Jean-Pierre Cléro est philosophe. Il a notamment publié Lacan et la langue anglaise.
  1. Le mot est fréquent sous la plume de Lacan, même avant 1936, date à laquelle Lacan fait son entrée en psychanalyse, en particulier avec l’établissement du stade du miroir. Auparavant, on note très peu d’allusions aux psychanalystes et à la psychanalyse.
  2. Russell est étiqueté, par exemple, comme ayant dit que les mathématiques sont un savoir où l’on ne sait pas le sens de ce que l’on dit ni si ce que l’on dit est vrai.
  3. En particulier, celle de répétition qui n’est guère attendue : « une répétition est intrinsèque à tout acte ».

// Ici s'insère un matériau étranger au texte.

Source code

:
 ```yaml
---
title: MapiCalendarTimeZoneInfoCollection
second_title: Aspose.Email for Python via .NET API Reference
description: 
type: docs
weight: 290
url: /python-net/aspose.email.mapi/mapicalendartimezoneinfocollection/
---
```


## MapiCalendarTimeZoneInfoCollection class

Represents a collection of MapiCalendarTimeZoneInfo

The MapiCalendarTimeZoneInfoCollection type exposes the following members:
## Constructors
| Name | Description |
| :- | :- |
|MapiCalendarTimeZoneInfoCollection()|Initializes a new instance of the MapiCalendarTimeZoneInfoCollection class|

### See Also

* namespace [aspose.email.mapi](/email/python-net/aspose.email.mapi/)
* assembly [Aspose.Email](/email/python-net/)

  4. Quand Lacan veut définir, en langue vernaculaire, quel sera le fil conducteur au début de l’année 1967, on tombe sur une phrase de ce genre, p. 85 : « Il s’agit du traitement par le moyen de l’écriture, du langage et de l’ordre qu’il nous propose comme structure – d’où la démonstration, au plan écrit, de la non-existence de cet univers du discours dont le nécessaire un en trop de la chaîne signifiante, en tant qu’écrite, est pour nous le tenant-lieu ». À une objection qu’il se fait à lui-même, il répond que « l’indication signifiante de la fonction de l’un en trop comme telle est possible – que non seulement elle est possible, mais qu’elle manifeste qu’une intervention directe sur le sujet est possible, car en tant que le signifiant est ce qui représente un sujet pour un autre signifiant, tout ce qui ressemble à ce S(Ⱥ) ne répond rien de moins qu’à la fonction de l’interprétation » (p. 87). Ce ne sont que deux exemples, parmi beaucoup d’autres, d’un retour particulièrement obscur à la langue vernaculaire. On aurait pu prendre bien d’autres exemples encore, en haut de la p. 278, p. 297, en haut de la p. 326 ; le haut de la page 327 est proprement incompréhensible, comme la p. 393.
  5. On a pu contester que le schéma mathématique de la fin du livre VI de La République soit dû à Eudoxe, disciple de Platon et sans doute trop jeune pour faire la leçon à son maître à cette époque.
  6. De notre temps, le nombre d’or a fait quelques victimes parmi les admirateurs de Lacan qui feint de ne pas en demander autant. Peut-être faudrait-il les engager à lire la règle XIV des Règles pour la direction de l’esprit de Descartes.